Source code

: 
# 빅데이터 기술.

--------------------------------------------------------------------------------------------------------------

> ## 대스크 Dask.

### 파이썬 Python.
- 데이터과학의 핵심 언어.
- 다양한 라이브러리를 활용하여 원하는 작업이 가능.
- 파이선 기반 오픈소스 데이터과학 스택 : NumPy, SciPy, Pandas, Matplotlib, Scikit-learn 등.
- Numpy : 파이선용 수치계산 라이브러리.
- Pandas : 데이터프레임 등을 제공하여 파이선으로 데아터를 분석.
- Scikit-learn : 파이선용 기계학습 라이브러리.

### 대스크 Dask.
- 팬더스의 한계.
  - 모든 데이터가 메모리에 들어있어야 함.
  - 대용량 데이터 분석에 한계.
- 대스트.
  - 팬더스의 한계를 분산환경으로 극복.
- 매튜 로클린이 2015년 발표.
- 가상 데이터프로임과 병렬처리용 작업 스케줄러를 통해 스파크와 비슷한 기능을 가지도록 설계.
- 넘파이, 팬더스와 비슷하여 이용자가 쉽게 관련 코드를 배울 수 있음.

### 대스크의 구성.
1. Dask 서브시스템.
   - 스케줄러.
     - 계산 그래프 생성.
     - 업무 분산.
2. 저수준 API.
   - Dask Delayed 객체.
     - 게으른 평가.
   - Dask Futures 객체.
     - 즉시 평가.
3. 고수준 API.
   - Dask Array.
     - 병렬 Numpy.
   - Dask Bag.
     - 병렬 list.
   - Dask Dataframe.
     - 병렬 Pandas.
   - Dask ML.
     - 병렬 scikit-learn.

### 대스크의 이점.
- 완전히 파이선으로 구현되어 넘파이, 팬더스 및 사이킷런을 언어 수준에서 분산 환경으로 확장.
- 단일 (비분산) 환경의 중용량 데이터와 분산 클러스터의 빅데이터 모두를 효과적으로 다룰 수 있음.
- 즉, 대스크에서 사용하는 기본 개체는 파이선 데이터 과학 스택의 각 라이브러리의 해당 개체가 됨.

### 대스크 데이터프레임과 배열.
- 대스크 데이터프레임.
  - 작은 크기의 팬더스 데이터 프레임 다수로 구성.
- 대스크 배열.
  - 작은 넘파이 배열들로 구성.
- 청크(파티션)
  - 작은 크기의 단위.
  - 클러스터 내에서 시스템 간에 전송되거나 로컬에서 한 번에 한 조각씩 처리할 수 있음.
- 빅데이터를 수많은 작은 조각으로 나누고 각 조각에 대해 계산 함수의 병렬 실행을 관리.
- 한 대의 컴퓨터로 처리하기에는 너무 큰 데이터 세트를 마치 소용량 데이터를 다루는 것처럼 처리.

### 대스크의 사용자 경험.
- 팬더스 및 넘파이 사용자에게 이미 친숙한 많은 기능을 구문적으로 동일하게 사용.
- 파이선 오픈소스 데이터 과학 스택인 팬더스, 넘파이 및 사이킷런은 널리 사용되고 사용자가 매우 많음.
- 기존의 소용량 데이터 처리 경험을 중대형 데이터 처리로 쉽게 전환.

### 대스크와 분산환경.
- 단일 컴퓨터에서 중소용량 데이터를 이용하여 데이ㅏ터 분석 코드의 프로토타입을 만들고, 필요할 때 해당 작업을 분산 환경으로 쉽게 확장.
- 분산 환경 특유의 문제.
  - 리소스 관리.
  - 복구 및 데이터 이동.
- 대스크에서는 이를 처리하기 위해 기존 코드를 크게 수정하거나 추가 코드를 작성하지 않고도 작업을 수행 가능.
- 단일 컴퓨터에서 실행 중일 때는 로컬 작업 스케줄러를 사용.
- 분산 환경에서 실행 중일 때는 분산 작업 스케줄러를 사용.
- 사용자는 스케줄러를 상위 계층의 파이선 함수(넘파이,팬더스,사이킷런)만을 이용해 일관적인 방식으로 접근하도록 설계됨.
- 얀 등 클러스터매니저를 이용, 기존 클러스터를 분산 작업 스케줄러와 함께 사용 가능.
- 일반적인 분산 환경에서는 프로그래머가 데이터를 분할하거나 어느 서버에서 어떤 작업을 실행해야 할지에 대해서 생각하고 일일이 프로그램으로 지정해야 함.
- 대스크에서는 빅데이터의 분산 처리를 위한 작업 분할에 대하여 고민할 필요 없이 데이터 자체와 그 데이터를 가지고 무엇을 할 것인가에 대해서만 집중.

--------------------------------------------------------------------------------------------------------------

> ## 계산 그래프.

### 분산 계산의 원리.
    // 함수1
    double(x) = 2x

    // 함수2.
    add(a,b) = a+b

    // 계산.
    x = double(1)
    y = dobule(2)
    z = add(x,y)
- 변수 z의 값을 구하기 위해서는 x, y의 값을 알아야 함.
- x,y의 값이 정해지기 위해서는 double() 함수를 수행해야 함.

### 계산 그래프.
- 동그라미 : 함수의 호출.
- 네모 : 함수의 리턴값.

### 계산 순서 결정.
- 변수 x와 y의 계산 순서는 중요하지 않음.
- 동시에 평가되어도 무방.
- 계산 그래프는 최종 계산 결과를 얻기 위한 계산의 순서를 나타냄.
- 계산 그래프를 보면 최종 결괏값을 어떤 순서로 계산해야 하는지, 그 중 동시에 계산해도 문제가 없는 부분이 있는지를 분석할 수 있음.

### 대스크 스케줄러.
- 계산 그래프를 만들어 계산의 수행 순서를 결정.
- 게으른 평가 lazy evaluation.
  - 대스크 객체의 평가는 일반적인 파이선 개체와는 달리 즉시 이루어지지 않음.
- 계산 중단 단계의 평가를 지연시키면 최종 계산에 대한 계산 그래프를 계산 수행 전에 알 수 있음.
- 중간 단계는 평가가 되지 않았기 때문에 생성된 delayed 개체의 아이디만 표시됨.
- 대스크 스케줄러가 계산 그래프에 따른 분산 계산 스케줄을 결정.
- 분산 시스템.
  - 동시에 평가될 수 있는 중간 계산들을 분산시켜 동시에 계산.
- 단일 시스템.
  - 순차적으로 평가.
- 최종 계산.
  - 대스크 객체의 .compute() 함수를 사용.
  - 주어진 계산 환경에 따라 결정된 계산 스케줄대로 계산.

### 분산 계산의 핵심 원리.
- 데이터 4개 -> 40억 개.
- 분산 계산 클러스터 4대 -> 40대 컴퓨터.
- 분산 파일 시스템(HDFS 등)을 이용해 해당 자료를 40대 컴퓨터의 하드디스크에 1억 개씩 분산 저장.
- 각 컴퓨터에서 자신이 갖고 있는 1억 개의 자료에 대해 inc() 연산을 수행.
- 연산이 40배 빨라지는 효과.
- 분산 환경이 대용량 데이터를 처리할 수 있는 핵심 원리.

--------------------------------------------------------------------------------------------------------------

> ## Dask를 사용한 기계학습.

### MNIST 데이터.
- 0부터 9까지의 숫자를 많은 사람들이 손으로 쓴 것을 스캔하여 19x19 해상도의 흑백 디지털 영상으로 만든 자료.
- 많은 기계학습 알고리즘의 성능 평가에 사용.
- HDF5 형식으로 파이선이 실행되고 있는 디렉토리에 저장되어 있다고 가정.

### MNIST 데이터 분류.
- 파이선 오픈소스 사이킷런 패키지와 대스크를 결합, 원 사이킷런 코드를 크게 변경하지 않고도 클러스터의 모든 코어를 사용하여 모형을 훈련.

*Your task*.
Repeat every line exactly, starting with the first line of the entries, and stop once the line containing "### 대스크와 분산환경." has been given.

*Response box*.
Source code

: 
# 빅데이터 기술.

--------------------------------------------------------------------------------------------------------------

> ## 대스크 Dask.

### 파이썬 Python.
- 데이터과학의 핵심 언어.
- 다양한 라이브러리를 활용하여 원하는 작업이 가능.
- 파이선 기반 오픈소스 데이터과학 스택 : NumPy, SciPy, Pandas, Matplotlib, Scikit-learn 등.
- Numpy : 파이선용 수치계산 라이브러리.
- Pandas : 데이터프레임 등을 제공하여 파이선으로 데아터를 분석.
- Scikit-learn : 파이선용 기계학습 라이브러리.

### 대스크 Dask.
- 팬더스의 한계.
  - 모든 데이터가 메모리에 들어있어야 함.
  - 대용량 데이터 분석에 한계.
- 대스트.
  - 팬더스의 한계를 분산환경으로 극복.
- 매튜 로클린이 2015년 발표.
- 가상 데이터프로임과 병렬처리용 작업 스케줄러를 통해 스파크와 비슷한 기능을 가지도록 설계.
- 넘파이, 팬더스와 비슷하여 이용자가 쉽게 관련 코드를 배울 수 있음.

### 대스크의 구성.
1. Dask 서브시스템.
   - 스케줄러.
     - 계산 그래프 생성.
     - 업무 분산.
2. 저수준 API.
   - Dask Delayed 객체.
     - 게으른 평가.
   - Dask Futures 객체.
     - 즉시 평가.
3. 고수준 API.
   - Dask Array.
     - 병렬 Numpy.
   - Dask Bag.
     - 병렬 list.
   - Dask Dataframe.
     - 병렬 Pandas.
   - Dask ML.
     - 병렬 scikit-learn.

### 대스크의 이점.
- 완전히 파이선으로 구현되어 넘파이, 팬더스 및 사이킷런을 언어 수준에서 분산 환경으로 확장.
- 단일 (비분산) 환경의 중용량 데이터와 분산 클러스터의 빅데이터 모두를 효과적으로 다룰 수 있음.
- 즉, 대스크에서 사용하는 기본 개체는 파이선 데이터 과학 스택의 각 라이브러리의 해당 개체가 됨.

### 대스크 데이터프레임과 배열.
- 대스크 데이터프레임.
  - 작은 크기의 팬더스 데이터 프레임 다수로 구성.
- 대스크 배열.
  - 작은 넘파이 배열들로 구성.
- 청크(파티션)
  - 작은 크기의 단위.
  - 클러스터 내에서 시스템 간에 전송되거나 로컬에서 한 번에 한 조각씩 처리할 수 있음.
- 빅데이터를 수많은 작은 조각으로 나누고 각 조각에 대해 계산 함수의 병렬 실행을 관리.
- 한 대의 컴퓨터로 처리하기에는 너무 큰 데이터 세트를 마치 소용량 데이터를 다루는 것처럼 처리.

### 대스크의 사용자 경험.
- 팬더스 및 넘파이 사용자에게 이미 친숙한 많은 기능을 구문적으로 동일하게 사용.
- 파이선 오픈소스 데이터 과학 스택인 팬더스, 넘파이 및 사이킷런은 널리 사용되고 사용자가 매우 많음.
- 기존의 소용량 데이터 처리 경험을 중대형 데이터 처리로 쉽게 전환.

### 대스크와 분산환경.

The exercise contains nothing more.